The surgeon performed a Lap Colostomy Takedown, Lap Lysis of Adhesions, Lap mobilization of splenic flexure and open small bowel resection. 
I only charged for the 44227 for Lap Closure of Enterostomy. The surgeon wants to also charge 44120 Open small bowel resection, which is bundled but he states this should be a billable service and to use a -59. 
I'm a little unsure about using the open code since he never converted the procedure to open. 

Also can anyone clarify if an enterotomy is caused during a procedure due to a huge mass of adhesions or a SBR has to be performed due to an enterotomy are these billable services?? I didnt think so but he seems to disagree. Please help or point me in the direction of documentation that can assist with this. I posted pertinent parts of the op note (I cant cut and paste). Thanks so much!!

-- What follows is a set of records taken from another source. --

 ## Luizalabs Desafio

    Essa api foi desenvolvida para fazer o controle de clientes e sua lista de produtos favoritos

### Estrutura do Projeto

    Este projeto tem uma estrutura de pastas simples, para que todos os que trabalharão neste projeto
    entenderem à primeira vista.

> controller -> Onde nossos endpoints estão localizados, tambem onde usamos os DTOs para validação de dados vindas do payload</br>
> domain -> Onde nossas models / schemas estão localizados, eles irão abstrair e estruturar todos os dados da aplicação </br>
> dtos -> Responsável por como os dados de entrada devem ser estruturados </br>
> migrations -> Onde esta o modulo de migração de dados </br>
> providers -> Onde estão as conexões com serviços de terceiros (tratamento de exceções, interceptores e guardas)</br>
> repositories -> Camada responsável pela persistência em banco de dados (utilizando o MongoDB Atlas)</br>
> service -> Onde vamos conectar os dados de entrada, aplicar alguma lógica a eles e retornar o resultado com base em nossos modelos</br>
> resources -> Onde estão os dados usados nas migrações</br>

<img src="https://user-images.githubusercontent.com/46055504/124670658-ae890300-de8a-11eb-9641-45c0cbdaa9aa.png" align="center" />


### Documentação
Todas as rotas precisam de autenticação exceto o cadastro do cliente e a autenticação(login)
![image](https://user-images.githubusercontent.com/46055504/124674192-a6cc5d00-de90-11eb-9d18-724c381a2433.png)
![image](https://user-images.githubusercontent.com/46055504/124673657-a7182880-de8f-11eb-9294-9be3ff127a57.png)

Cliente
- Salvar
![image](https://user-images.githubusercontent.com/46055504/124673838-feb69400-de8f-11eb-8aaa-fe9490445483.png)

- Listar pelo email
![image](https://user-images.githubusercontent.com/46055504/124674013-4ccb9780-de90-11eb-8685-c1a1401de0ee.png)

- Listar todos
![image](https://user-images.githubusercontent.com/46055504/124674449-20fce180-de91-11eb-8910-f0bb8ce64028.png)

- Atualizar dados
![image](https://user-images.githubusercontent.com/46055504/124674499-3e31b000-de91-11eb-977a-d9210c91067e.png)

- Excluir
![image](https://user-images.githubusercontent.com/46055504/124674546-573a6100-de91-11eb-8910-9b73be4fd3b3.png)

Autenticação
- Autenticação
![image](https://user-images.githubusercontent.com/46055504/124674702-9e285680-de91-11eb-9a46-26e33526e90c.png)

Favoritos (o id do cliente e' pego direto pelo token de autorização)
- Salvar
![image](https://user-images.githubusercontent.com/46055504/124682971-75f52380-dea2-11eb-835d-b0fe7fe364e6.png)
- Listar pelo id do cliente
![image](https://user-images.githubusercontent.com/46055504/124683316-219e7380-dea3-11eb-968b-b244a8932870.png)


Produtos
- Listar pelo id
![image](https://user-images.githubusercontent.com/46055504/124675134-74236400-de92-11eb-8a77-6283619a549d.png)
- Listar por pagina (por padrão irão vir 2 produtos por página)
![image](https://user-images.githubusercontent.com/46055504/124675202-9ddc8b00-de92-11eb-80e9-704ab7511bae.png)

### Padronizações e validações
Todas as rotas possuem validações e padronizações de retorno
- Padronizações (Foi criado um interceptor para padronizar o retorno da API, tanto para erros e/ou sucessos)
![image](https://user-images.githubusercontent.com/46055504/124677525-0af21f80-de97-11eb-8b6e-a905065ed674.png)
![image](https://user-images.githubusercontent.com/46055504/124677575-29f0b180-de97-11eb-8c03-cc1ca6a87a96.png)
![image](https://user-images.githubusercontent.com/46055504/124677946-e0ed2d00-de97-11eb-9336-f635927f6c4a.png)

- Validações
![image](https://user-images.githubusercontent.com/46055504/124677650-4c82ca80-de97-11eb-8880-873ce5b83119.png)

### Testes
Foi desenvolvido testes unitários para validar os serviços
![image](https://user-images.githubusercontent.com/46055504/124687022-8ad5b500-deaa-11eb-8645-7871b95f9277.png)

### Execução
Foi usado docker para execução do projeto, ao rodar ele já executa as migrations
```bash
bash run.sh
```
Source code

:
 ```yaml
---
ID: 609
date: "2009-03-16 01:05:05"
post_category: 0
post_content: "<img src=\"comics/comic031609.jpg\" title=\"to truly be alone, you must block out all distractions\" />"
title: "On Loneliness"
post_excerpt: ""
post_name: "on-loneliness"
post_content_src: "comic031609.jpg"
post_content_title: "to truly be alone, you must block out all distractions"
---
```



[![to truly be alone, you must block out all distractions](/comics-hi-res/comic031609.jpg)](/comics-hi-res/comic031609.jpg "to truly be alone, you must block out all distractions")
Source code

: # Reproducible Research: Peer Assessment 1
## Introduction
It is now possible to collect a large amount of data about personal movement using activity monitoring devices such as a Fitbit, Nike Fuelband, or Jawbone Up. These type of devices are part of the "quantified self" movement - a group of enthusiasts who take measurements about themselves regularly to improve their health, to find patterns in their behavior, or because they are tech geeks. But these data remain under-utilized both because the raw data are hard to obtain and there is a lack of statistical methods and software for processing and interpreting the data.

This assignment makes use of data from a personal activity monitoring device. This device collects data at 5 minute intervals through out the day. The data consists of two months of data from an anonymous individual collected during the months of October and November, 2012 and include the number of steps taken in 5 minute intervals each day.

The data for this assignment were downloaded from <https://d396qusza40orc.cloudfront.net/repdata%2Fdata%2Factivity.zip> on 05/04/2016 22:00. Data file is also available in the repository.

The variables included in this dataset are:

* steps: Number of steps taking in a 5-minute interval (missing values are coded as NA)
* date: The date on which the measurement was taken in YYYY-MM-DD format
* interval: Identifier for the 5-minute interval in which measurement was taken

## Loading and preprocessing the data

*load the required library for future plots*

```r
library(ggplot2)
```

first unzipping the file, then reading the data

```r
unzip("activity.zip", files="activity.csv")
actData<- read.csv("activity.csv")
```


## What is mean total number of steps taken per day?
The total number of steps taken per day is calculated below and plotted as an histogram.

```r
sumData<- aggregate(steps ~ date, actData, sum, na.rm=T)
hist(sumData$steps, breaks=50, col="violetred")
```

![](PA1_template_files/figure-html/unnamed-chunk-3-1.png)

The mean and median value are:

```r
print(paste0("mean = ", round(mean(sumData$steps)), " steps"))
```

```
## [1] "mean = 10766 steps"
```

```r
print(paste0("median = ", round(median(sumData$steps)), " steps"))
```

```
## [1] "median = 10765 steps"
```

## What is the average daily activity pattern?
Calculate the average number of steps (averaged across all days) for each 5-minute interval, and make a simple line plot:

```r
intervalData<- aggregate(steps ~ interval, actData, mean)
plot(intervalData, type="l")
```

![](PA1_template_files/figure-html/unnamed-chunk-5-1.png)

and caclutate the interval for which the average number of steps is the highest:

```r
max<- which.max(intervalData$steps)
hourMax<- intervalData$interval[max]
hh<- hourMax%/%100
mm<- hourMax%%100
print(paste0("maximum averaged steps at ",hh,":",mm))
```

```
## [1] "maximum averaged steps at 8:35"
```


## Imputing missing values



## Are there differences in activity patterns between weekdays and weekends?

...We freed the small bowel from the pelvis. There were a couple loops that were densely adherent and we did end up with an enterotomy. Once that was freed and elevated, we closed that with an endoscopic GI staple load with plans to resect that segment later......

...We grasped that segment of small bowel and flattened up the patient and gas is expelled. We then made an elliptical incision around the stoma, which was dissected from the subcutaneous tissue, fascia musculature and then brought out. We identified the point, dissected the mesenterium and transecting the bowel. At this point, the ostomy was removed and sent for pathologic evaluation. It easily dilated with a 29, maybe a little bit snug; therefore, we used a 28 EEA. We placed 2 prolene purse-string in the open end of the colon. We placed a Seamguard on the anvil, placed in the colon then secured the purse-string and the colon was then reduced into the abdominal cavity. We then brought out the segment of small bowel in question. It did appear pretty ratty from the adhesion along with the staple line. We elected to resect this. We took the mesentery down with the Ligasure. We divided the small bowel proximal and distal to the segment, removed that small bowel and sent out for pathologic evaluation. We then secured the bowel together with silk stay sutures. We performed a routine staple anastomosis. There was 1 bleeding point on inspection, the staple line that was secured with the silk suture and the lumen of the bowel. We then closed the enterotomy with a TA stapling device. Dirty instruments were removed and the gloves were then changed. The mesentery was closed with multiple #1 figure-of-eight silk sutures, and we then reduced the small bowel back into the abdomen. The fascia of the ostomy site was closed on multiple #1 figure-of-eight PDS sutures and moist gauze was placed in the open ostomy site. The pneumoperitoneum was reestablished......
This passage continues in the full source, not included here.